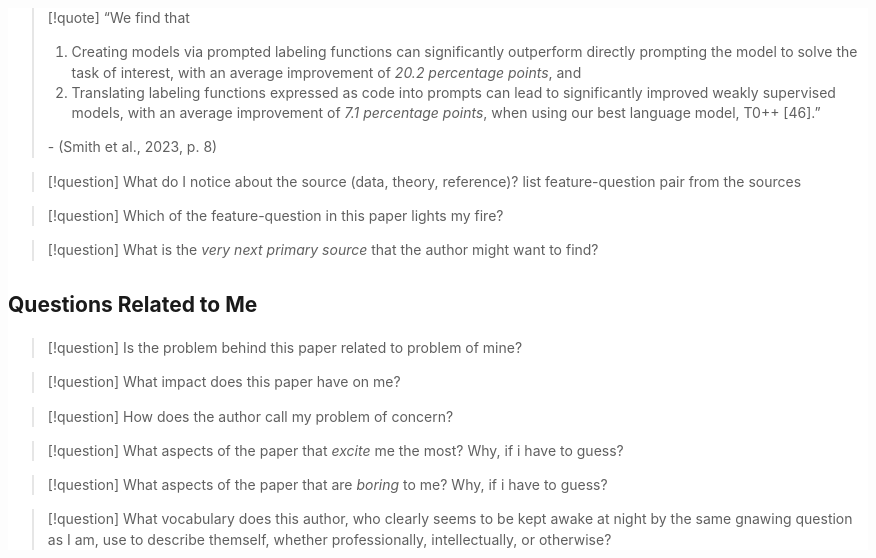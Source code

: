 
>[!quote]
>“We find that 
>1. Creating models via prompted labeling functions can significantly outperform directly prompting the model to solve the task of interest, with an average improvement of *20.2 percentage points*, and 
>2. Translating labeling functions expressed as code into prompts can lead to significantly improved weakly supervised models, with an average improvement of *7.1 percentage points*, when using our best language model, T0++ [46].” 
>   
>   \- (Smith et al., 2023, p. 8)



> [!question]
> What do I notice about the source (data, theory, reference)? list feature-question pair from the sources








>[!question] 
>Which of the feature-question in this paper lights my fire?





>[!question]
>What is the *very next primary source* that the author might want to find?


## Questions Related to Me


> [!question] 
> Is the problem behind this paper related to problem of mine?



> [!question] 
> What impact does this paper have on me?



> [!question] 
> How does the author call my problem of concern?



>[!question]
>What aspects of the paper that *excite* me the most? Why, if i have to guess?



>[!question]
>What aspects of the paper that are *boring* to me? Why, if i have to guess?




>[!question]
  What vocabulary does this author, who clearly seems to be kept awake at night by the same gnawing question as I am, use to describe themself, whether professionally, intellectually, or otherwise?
---
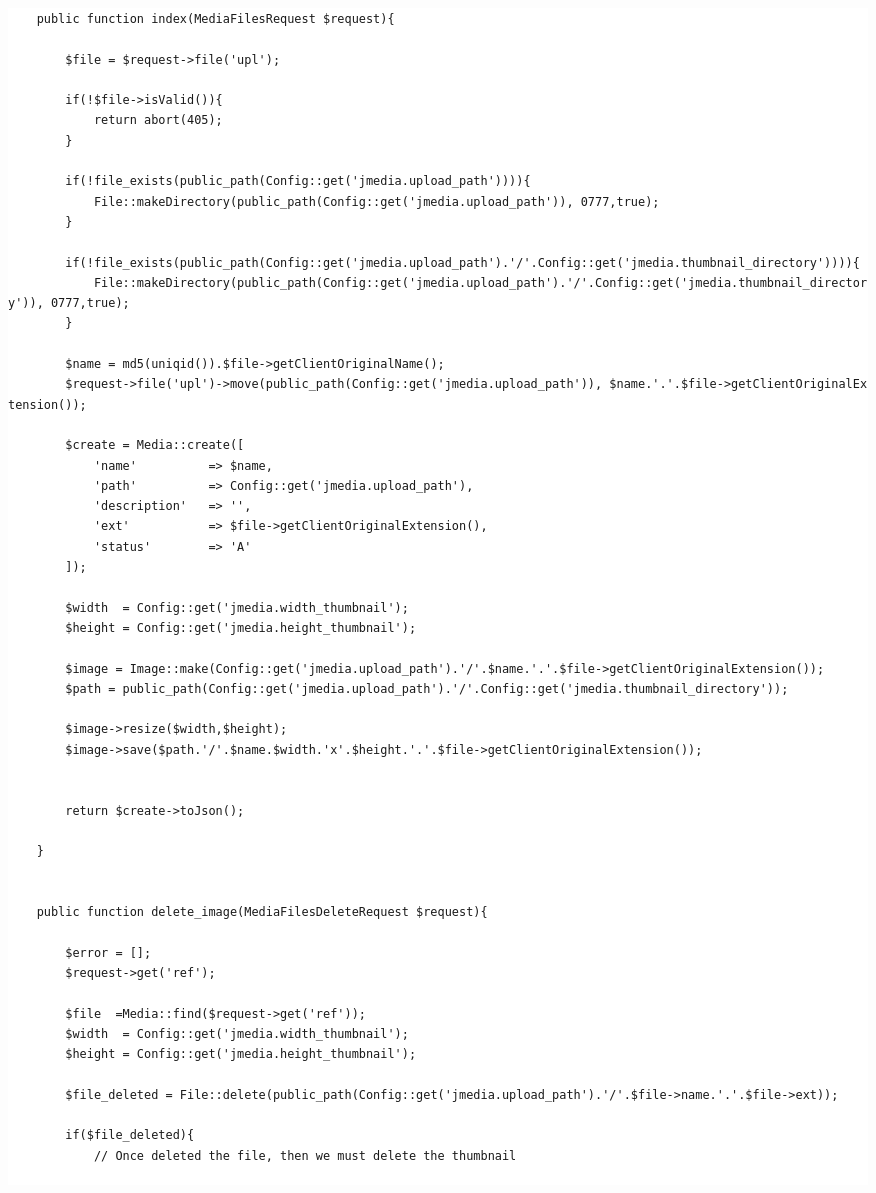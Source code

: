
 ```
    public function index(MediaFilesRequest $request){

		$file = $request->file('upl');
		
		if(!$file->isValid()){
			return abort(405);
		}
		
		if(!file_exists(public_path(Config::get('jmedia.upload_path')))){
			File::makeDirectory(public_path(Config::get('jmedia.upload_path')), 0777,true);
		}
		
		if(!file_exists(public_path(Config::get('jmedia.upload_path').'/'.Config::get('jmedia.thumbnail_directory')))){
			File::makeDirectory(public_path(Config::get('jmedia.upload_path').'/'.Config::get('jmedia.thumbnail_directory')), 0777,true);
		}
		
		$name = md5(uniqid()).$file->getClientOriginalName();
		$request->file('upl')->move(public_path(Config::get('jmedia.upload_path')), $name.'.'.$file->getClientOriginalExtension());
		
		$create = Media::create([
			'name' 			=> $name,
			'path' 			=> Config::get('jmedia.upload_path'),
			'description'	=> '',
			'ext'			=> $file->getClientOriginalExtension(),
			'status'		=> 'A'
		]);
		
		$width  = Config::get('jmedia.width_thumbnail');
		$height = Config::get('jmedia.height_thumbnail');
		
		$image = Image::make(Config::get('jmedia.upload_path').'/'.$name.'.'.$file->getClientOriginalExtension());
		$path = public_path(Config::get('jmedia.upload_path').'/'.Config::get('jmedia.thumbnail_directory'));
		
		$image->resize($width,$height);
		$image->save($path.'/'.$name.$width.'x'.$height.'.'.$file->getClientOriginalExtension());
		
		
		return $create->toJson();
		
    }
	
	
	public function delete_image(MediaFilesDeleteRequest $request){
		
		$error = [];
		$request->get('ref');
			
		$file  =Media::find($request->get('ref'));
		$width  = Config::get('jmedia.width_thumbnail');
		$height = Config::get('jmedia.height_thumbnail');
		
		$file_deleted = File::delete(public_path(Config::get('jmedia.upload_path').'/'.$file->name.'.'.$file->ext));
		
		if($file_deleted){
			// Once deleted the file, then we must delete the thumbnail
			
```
...
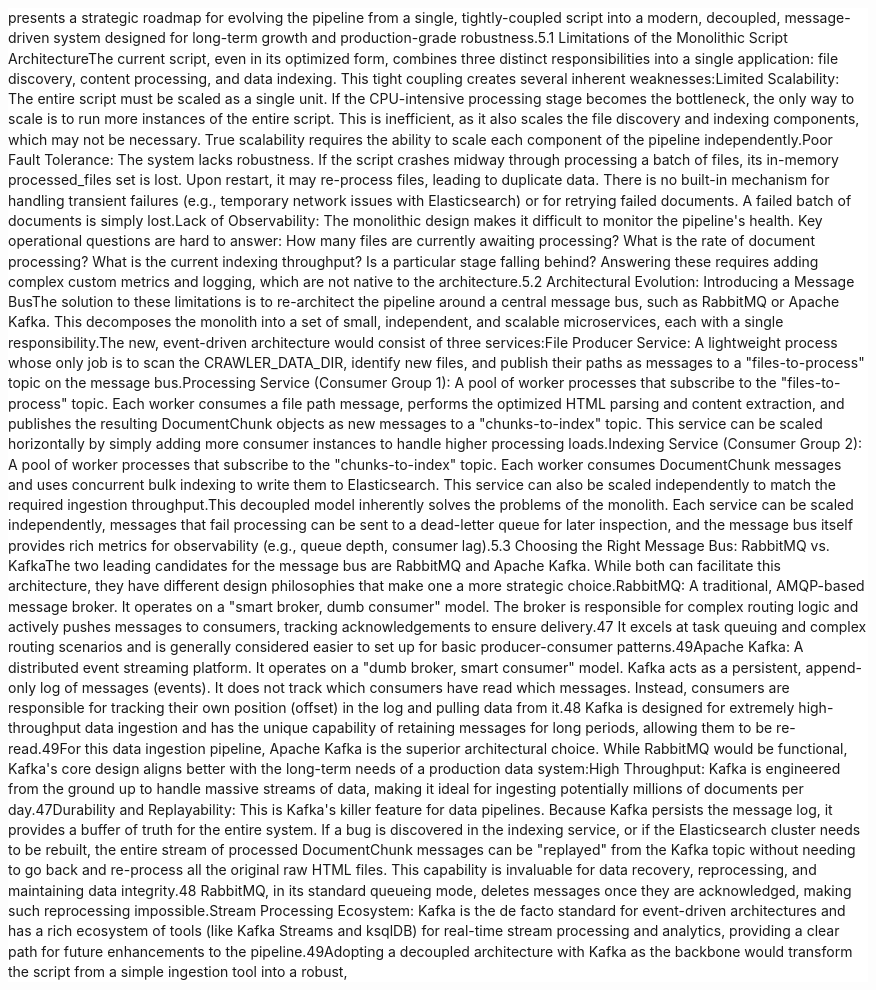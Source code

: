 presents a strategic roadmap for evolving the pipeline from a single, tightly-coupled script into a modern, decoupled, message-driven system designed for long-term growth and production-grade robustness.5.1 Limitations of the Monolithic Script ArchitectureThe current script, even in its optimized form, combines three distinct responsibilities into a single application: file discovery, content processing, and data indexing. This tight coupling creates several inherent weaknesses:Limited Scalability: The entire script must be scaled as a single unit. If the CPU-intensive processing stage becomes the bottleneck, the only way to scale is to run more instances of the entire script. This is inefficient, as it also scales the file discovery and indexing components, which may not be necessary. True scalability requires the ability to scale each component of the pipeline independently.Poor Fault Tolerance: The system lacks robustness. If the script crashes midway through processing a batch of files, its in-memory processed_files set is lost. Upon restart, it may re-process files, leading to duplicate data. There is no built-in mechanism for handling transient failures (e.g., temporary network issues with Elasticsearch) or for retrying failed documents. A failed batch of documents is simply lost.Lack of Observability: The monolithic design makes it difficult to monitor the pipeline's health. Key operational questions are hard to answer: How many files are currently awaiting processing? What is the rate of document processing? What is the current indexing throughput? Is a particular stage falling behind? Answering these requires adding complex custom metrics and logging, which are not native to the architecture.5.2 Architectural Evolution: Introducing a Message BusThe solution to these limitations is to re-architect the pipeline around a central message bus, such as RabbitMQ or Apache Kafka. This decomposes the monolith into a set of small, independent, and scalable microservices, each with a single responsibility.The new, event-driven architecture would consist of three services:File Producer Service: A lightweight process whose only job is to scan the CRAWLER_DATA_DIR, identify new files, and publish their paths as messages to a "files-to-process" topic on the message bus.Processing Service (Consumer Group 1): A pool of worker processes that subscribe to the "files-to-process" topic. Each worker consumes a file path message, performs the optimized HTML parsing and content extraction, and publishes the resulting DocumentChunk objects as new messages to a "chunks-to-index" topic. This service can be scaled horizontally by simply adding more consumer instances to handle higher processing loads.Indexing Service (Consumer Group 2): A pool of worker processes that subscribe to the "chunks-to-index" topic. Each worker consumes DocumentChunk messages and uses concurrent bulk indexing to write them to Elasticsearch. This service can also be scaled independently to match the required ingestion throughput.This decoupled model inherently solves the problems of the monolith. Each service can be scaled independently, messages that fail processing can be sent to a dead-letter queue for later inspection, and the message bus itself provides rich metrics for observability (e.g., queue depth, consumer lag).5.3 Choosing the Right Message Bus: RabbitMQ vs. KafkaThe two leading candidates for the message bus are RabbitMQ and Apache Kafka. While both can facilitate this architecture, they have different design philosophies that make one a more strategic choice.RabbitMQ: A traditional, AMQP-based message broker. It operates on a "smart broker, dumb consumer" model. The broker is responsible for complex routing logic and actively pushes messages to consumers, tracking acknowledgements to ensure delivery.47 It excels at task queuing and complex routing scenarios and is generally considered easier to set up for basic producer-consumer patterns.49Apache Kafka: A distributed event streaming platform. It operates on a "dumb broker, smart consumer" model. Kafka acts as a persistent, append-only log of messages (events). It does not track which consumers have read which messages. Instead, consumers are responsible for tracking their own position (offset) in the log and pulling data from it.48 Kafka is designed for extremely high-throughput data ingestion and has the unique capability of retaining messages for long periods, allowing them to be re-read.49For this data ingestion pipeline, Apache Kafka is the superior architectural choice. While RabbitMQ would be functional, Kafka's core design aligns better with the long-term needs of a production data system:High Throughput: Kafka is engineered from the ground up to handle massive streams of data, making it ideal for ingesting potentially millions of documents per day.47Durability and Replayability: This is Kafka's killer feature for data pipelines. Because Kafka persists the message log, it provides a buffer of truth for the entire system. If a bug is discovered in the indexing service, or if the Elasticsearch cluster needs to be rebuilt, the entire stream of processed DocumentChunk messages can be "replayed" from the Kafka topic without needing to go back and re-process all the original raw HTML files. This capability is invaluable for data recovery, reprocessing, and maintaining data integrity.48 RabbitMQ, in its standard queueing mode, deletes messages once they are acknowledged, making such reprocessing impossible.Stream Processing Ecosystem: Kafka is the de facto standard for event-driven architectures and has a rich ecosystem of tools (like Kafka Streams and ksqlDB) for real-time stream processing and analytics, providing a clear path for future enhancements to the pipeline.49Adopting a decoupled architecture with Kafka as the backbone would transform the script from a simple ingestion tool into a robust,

Exercise
Which lines above run from the one containing "me? Why, if i have to guess?" to the one containing "What vocabulary does"? Give them again exactly, both ends included.

Solution to the problem
>What aspects of the paper that are *boring* to me? Why, if i have to guess?




>[!question]
  What vocabulary does this author, who clearly seems to be kept awake at night by the same gnawing question as I am, use to describe themself, whether professionally, intellectually, or otherwise?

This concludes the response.